[Opening Exercise data section]

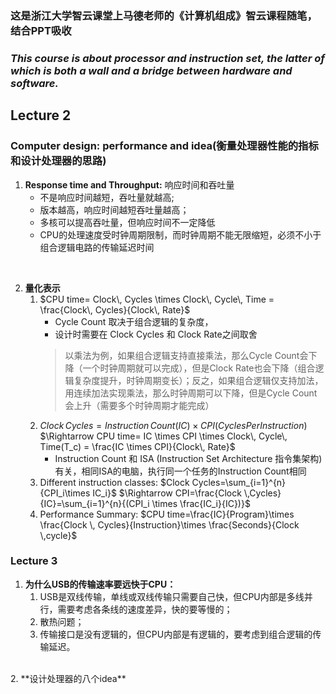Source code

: ### 这是浙江大学智云课堂上马德老师的《计算机组成》智云课程随笔，结合PPT吸收
### ***This course is about processor and instruction set, the latter of which is both a wall and a bridge between hardware and software.***
## Lecture 2
### Computer design: performance and idea(衡量处理器性能的指标和设计处理器的思路)

1. **Response time and Throughput:** 响应时间和吞吐量
   - 不是响应时间越短，吞吐量就越高; 
   - 版本越高，响应时间越短吞吐量越高； 
   - 多核可以提高吞吐量，但响应时间不一定降低
   - CPU的处理速度受时钟周期限制，而时钟周期不能无限缩短，必须不小于组合逻辑电路的传输延迟时间
<br/>

2. **量化表示**
   1. $CPU time= Clock\, Cycles \times Clock\, Cycle\, Time = \frac{Clock\, Cycles}{Clock\, Rate}$
        - Cycle Count 取决于组合逻辑的复杂度，
        - 设计时需要在 Clock Cycles 和 Clock Rate之间取舍
        > 以乘法为例，如果组合逻辑支持直接乘法，那么Cycle Count会下降（一个时钟周期就可以完成），但是Clock Rate也会下降（组合逻辑复杂度提升，时钟周期变长）；反之，如果组合逻辑仅支持加法，用连续加法实现乘法，那么时钟周期可以下降，但是Cycle Count会上升（需要多个时钟周期才能完成）
    2. $Clock\, Cycles = Instruction\, Count(IC) \times CPI (Cycles Per Instruction)$
     $\Rightarrow CPU time=  IC \times CPI \times Clock\, Cycle\, Time(T_c) = \frac{IC \times CPI}{Clock\, Rate}$
       - Instruction Count 和 ISA (Instruction Set Architecture 指令集架构)有关，相同ISA的电脑，执行同一个任务的Instruction Count相同
    3. Different instruction classes: $Clock Cycles=\sum_{i=1}^{n}{CPI_i\times IC_i}$
$\Rightarrow CPI=\frac{Clock \,Cycles}{IC}=\sum_{i=1}^{n}{(CPI_i \times \frac{IC_i}{IC})}$
   1. Performance Summary: $CPU time=\frac{IC}{Program}\times \frac{Clock \, Cycles}{Instruction}\times \frac{Seconds}{Clock \,cycle}$
### Lecture 3
1. **为什么USB的传输速率要远快于CPU：**
   1. USB是双线传输，单线或双线传输只需要自己快，但CPU内部是多线并行，需要考虑各条线的速度差异，快的要等慢的；
   2. 散热问题；
   3. 传输接口是没有逻辑的，但CPU内部是有逻辑的，要考虑到组合逻辑的传输延迟。
<br/>
2. **设计处理器的八个idea**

[Closing Exercise data section]

• **What the task requires**: With the line containing "3. 传输接口是没有逻辑的，" as the first and the final line of the records as the last, copy that span exactly and nothing more.

• **Result**:
   3. 传输接口是没有逻辑的，但CPU内部是有逻辑的，要考虑到组合逻辑的传输延迟。
<br/>
2. **设计处理器的八个idea**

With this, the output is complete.